À partir de 1904, les baraquements misérables d'un lieu nommé le Bateau-Lavoir accueillent peintres, sculpteurs, gens de lettres, de théâtre et marchands d'art. À travers les portes chancelantes du Bateau-Lavoir se faufile un air de liberté. S'y côtoient Picasso, Juan Gris, Amedeo Modigliani, le Douanier Rousseau ou Auguste Herbin. Montmartre aimante les peintres marginaux de l'époque, les réfugiés accueillis à bras et yeux ouverts. Au fil des ans, Van Dongen et Van Gogh arrivent des Pays-Bas, Juan Gris et Picasso d'Espagne, Kupka et Mucha de Tchécoslovaquie [alors dans l'empire austro-hongrois], Modigliani d'Italie, Brancusi de Roumanie. Certains de ces émigrés deviendront les Français les plus adulés de la planète. Montmartre, c'est l'Europe du pinceau. On y débat, on s'y amuse, s'y stimule, s'y épanouit, s'y affronte, s'y réconcilie la nuit. Aujourd'hui encore, Montmartre est un mont d'accueil.

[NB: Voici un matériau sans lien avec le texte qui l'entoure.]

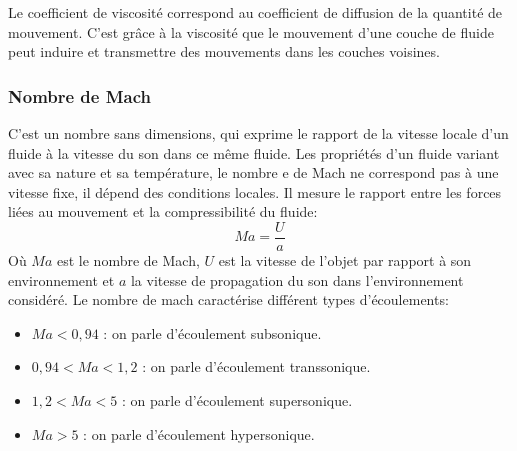 \documentclass[10pt,a4paper]{article}
\begin{document}
Le coefficient de viscosité correspond au coefficient de diffusion de la quantité de mouvement. C'est grâce à la viscosité que le mouvement d'une couche de fluide peut induire et transmettre des mouvements dans les couches voisines.

\subsubsection{Nombre de Mach\cite{nbmach}}
C'est un nombre sans dimensions, qui exprime le rapport de la vitesse locale d'un fluide à la vitesse du son dans ce même fluide. Les propriétés d'un fluide variant avec sa nature et sa température, le nombre e de Mach ne correspond pas à une vitesse fixe, il dépend des conditions locales. Il mesure le rapport entre les forces liées au mouvement et la compressibilité du fluide:
\begin{equation}
Ma = \frac{U}{a}
\end{equation}
Où $Ma$ est le nombre de Mach, $U$ est la vitesse de l'objet par rapport à son environnement et $a$ la vitesse de propagation du son\cite{vitesseson} dans l'environnement considéré. Le nombre de mach caractérise différent types d'écoulements:
\begin{itemize}
\item $Ma < 0,94$ : on parle d'écoulement subsonique.
\item $ 0,94 < Ma < 1,2$ : on parle d'écoulement transsonique.
\item $1,2 < Ma < 5$ : on parle d'écoulement supersonique.
\item $Ma > 5$ : on parle d'écoulement hypersonique.
\end{itemize}
\end{document}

D'un lavoir à l'autre. Le Bateau-Lavoir historique a brûlé en 1970. De nouveaux ateliers ont été construits. Y travaille aujourd'hui la turbulente et énergique Apolonia Sokol, 36 ans, d'origines danoise et polonaise. La peintre a grandi dans un autre lieu de Montmartre appelé, quel hasard, le Lavoir moderne parisien. De l'autre côté de la Butte, côté Château-Rouge, ce lieu de culture tumultueux, effervescent et sans moyens attire encore aujourd'hui toutes sortes de talents déjantés, audacieux et fauchés.

Pour découvrir Apolonia Sokol, il suffit de voir le film multirécompensé, réalisé par Lea Glob, Apolonia, Apolonia. La jeune femme est filmée pendant treize ans, essentiellement au Lavoir moderne parisien. Là, elle apprend à vivre, à survivre. Là, elle aime, souffre, vit de fortes amitiés, peint, se bagarre, peint encore. Apolonia croque ses proches, sa famille choisie. Apolonia est sans tabou. Le film le prouve. Ses tableaux figuratifs le montrent. Apolonia est une fille de la Butte. Elle en connaît les rues, les virages, les inclinaisons de la lumière, les nuits sans fin, les chaussées penchées. Elle « marche » Montmartre, chaloupant énergiquement afin d'éviter touristes en surnombre ou pavements instables. Apolonia se rend souvent dans un lieu discret, adoucissant et calme : le musée de Montmartre.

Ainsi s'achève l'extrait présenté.